- _What you are asked to do_: Each line below should be reproduced without any alteration.

- _Extracted data entries_:
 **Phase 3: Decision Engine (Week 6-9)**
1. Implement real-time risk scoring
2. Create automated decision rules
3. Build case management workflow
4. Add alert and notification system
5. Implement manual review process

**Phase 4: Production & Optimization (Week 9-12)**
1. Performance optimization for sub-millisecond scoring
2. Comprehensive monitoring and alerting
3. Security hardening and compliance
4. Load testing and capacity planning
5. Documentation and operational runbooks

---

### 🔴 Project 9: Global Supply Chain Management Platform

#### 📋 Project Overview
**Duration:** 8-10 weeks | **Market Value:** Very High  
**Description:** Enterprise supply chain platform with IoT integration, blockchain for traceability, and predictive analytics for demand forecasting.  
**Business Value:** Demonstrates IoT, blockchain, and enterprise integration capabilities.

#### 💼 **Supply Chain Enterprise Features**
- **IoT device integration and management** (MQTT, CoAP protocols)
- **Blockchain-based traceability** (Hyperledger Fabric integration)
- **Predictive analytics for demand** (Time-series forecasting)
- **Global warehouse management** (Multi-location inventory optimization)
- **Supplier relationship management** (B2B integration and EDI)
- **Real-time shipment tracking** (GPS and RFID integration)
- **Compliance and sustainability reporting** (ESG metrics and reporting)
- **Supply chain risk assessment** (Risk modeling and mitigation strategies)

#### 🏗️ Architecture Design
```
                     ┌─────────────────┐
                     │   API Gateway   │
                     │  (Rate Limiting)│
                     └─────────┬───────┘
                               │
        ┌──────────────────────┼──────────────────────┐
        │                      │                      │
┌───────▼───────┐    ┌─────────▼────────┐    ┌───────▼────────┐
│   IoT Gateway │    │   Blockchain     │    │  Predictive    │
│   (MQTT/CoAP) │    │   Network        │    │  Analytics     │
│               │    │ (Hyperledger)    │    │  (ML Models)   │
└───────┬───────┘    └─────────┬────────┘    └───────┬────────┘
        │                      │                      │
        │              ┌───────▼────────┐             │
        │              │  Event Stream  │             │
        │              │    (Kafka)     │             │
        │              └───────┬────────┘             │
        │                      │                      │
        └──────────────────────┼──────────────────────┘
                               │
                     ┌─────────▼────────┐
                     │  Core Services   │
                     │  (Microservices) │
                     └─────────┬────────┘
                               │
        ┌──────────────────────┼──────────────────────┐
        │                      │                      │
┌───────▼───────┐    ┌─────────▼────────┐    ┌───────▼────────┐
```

- _Answer to this task_:
 **Phase 3: Decision Engine (Week 6-9)**
1. Implement real-time risk scoring
2. Create automated decision rules
3. Build case management workflow
4. Add alert and notification system
5. Implement manual review process

**Phase 4: Production & Optimization (Week 9-12)**
1. Performance optimization for sub-millisecond scoring
2. Comprehensive monitoring and alerting
3. Security hardening and compliance
4. Load testing and capacity planning
5. Documentation and operational runbooks

---

### 🔴 Project 9: Global Supply Chain Management Platform

#### 📋 Project Overview
**Duration:** 8-10 weeks | **Market Value:** Very High  
**Description:** Enterprise supply chain platform with IoT integration, blockchain for traceability, and predictive analytics for demand forecasting.  
**Business Value:** Demonstrates IoT, blockchain, and enterprise integration capabilities.

#### 💼 **Supply Chain Enterprise Features**
- **IoT device integration and management** (MQTT, CoAP protocols)
- **Blockchain-based traceability** (Hyperledger Fabric integration)
- **Predictive analytics for demand** (Time-series forecasting)
- **Global warehouse management** (Multi-location inventory optimization)
- **Supplier relationship management** (B2B integration and EDI)
- **Real-time shipment tracking** (GPS and RFID integration)
- **Compliance and sustainability reporting** (ESG metrics and reporting)
- **Supply chain risk assessment** (Risk modeling and mitigation strategies)

#### 🏗️ Architecture Design
```
                     ┌─────────────────┐
                     │   API Gateway   │
                     │  (Rate Limiting)│
                     └─────────┬───────┘
                               │
        ┌──────────────────────┼──────────────────────┐
        │                      │                      │
┌───────▼───────┐    ┌─────────▼────────┐    ┌───────▼────────┐
│   IoT Gateway │    │   Blockchain     │    │  Predictive    │
│   (MQTT/CoAP) │    │   Network        │    │  Analytics     │
│               │    │ (Hyperledger)    │    │  (ML Models)   │
└───────┬───────┘    └─────────┬────────┘    └───────┬────────┘
        │                      │                      │
        │              ┌───────▼────────┐             │
        │              │  Event Stream  │             │
        │              │    (Kafka)     │             │
        │              └───────┬────────┘             │
        │                      │                      │
        └──────────────────────┼──────────────────────┘
                               │
                     ┌─────────▼────────┐
                     │  Core Services   │
                     │  (Microservices) │
                     └─────────┬────────┘
                               │
        ┌──────────────────────┼──────────────────────┐
        │                      │                      │
┌───────▼───────┐    ┌─────────▼────────┐    ┌───────▼────────┐
```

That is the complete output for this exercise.